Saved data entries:
┏━━

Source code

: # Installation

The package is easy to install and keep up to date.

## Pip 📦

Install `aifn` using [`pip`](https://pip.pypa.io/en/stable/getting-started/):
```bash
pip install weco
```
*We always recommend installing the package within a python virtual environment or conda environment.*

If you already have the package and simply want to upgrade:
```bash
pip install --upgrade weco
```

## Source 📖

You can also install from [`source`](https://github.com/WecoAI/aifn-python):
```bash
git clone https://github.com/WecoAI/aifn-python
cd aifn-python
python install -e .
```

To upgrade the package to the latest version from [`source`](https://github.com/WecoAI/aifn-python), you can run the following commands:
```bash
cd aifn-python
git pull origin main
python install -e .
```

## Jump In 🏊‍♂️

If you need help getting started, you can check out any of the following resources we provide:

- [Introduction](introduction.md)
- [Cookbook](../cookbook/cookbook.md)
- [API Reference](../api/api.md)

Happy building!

┗━━

## Exercise description
Each line of the data is to be retyped exactly as shown.

## Exercise result
Source code

: # Installation

The package is easy to install and keep up to date.

## Pip 📦

Install `aifn` using [`pip`](https://pip.pypa.io/en/stable/getting-started/):
```bash
pip install weco
```
*We always recommend installing the package within a python virtual environment or conda environment.*

If you already have the package and simply want to upgrade:
```bash
pip install --upgrade weco
```

## Source 📖

You can also install from [`source`](https://github.com/WecoAI/aifn-python):
```bash
git clone https://github.com/WecoAI/aifn-python
cd aifn-python
python install -e .
```

To upgrade the package to the latest version from [`source`](https://github.com/WecoAI/aifn-python), you can run the following commands:
```bash
cd aifn-python
git pull origin main
python install -e .
```

## Jump In 🏊‍♂️

If you need help getting started, you can check out any of the following resources we provide:

- [Introduction](introduction.md)
- [Cookbook](../cookbook/cookbook.md)
- [API Reference](../api/api.md)

Happy building!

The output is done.